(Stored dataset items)
-----
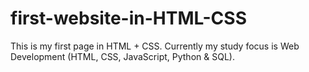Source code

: # first-website-in-HTML-CSS
This is my first page in HTML + CSS. Currently my study focus is Web Development (HTML, CSS, JavaScript, Python &amp; SQL).
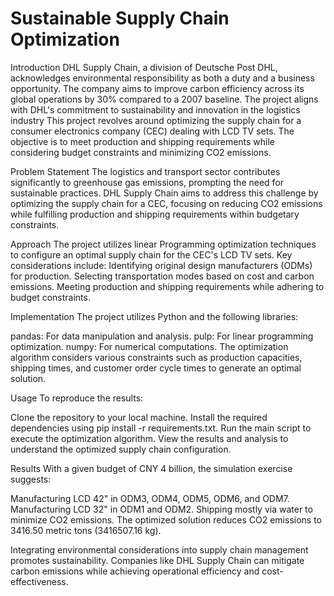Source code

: # Sustainable Supply Chain Optimization

Introduction
DHL Supply Chain, a division of Deutsche Post DHL, acknowledges environmental responsibility as both a duty and a business opportunity. The company aims to improve carbon efficiency across its global operations by 30% compared to a 2007 baseline. The project aligns with DHL's commitment to sustainability and innovation in the logistics industry
This project revolves around optimizing the supply chain for a consumer electronics company (CEC) dealing with LCD TV sets. The objective is to meet production and shipping requirements while considering budget constraints and minimizing CO2 emissions.

Problem Statement
The logistics and transport sector contributes significantly to greenhouse gas emissions, prompting the need for sustainable practices. DHL Supply Chain aims to address this challenge by optimizing the supply chain for a CEC, focusing on reducing CO2 emissions while fulfilling production and shipping requirements within budgetary constraints.

Approach
The project utilizes linear Programming optimization techniques to configure an optimal supply chain for the CEC's LCD TV sets. 
Key considerations include:
Identifying original design manufacturers (ODMs) for production.
Selecting transportation modes based on cost and carbon emissions.
Meeting production and shipping requirements while adhering to budget constraints.

Implementation
The project utilizes Python and the following libraries:

pandas: For data manipulation and analysis.
pulp: For linear programming optimization.
numpy: For numerical computations.
The optimization algorithm considers various constraints such as production capacities, shipping times, and customer order cycle times to generate an optimal solution.

Usage
To reproduce the results:

Clone the repository to your local machine.
Install the required dependencies using pip install -r requirements.txt.
Run the main script to execute the optimization algorithm.
View the results and analysis to understand the optimized supply chain configuration.


Results
With a given budget of CNY 4 billion, the simulation exercise suggests:

Manufacturing LCD 42" in ODM3, ODM4, ODM5, ODM6, and ODM7.
Manufacturing LCD 32" in ODM1 and ODM2.
Shipping mostly via water to minimize CO2 emissions.
The optimized solution reduces CO2 emissions to 3416.50 metric tons (3416507.16 kg).

Integrating environmental considerations into supply chain management promotes sustainability.
Companies like DHL Supply Chain can mitigate carbon emissions while achieving operational efficiency and cost-effectiveness.

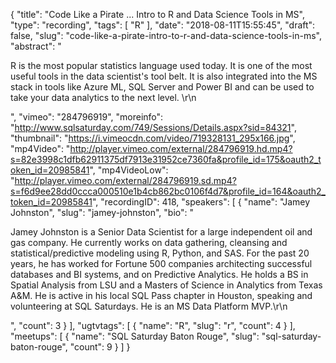 {
  "title": "Code Like a Pirate ... Intro to R and Data Science Tools in MS",
  "type": "recording",
  "tags": [
    "R"
  ],
  "date": "2018-08-11T15:55:45",
  "draft": false,
  "slug": "code-like-a-pirate-intro-to-r-and-data-science-tools-in-ms",
  "abstract": "<p>R is the most popular statistics language used today. It is one of the most useful tools in the data scientist's tool belt. It is also integrated into the MS stack in tools like Azure ML, SQL Server and Power BI and can be used to take your data analytics to the next level. \r\n</p>",
  "vimeo": "284796919",
  "moreinfo": "http://www.sqlsaturday.com/749/Sessions/Details.aspx?sid=84321",
  "thumbnail": "https://i.vimeocdn.com/video/719328131_295x166.jpg",
  "mp4Video": "http://player.vimeo.com/external/284796919.hd.mp4?s=82e3998c1dfb62911375df7913e31952ce7360fa&profile_id=175&oauth2_token_id=20985841",
  "mp4VideoLow": "http://player.vimeo.com/external/284796919.sd.mp4?s=f6d9ee28dd0ccca000510e1b4cb862bc0106f4d7&profile_id=164&oauth2_token_id=20985841",
  "recordingID": 418,
  "speakers": [
    {
      "name": "Jamey Johnston",
      "slug": "jamey-johnston",
      "bio": "<p>Jamey Johnston is a Senior Data Scientist for a large independent oil and gas company. He currently works on data gathering, cleansing and statistical/predictive modeling using R, Python, and SAS. For the past 20 years, he has worked for Fortune 500 companies architecting successful databases and BI systems, and on Predictive Analytics. He holds a BS in Spatial Analysis from LSU and a Masters of Science in Analytics from Texas A&M. He is active in his local SQL Pass chapter in Houston, speaking and volunteering at SQL Saturdays. He is an MS Data Platform MVP.\r\n</p>",
      "count": 3
    }
  ],
  "ugtvtags": [
    {
      "name": "R",
      "slug": "r",
      "count": 4
    }
  ],
  "meetups": [
    {
      "name": "SQL Saturday Baton Rouge",
      "slug": "sql-saturday-baton-rouge",
      "count": 9
    }
  ]
}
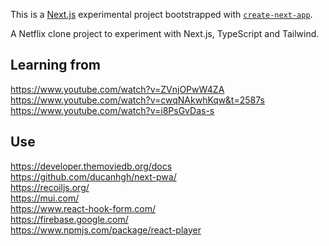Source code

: This is a [Next.js](https://nextjs.org/) experimental project bootstrapped with [`create-next-app`](https://github.com/vercel/next.js/tree/canary/packages/create-next-app).

A Netflix clone project to experiment with Next.js, TypeScript and Tailwind.

## Learning from
https://www.youtube.com/watch?v=ZVnjOPwW4ZA  
https://www.youtube.com/watch?v=cwqNAkwhKqw&t=2587s  
https://www.youtube.com/watch?v=i8PsGvDas-s  

## Use
https://developer.themoviedb.org/docs  
https://github.com/ducanhgh/next-pwa/  
https://recoiljs.org/  
https://mui.com/  
https://www.react-hook-form.com/  
https://firebase.google.com/  
https://www.npmjs.com/package/react-player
-----
*PROMPT*
Among the lines above, return those that hold the word "first".

*RESPONSE BOX*
: # first-website-in-HTML-CSS
This is my first page in HTML + CSS. Currently my study focus is Web Development (HTML, CSS, JavaScript, Python &amp; SQL).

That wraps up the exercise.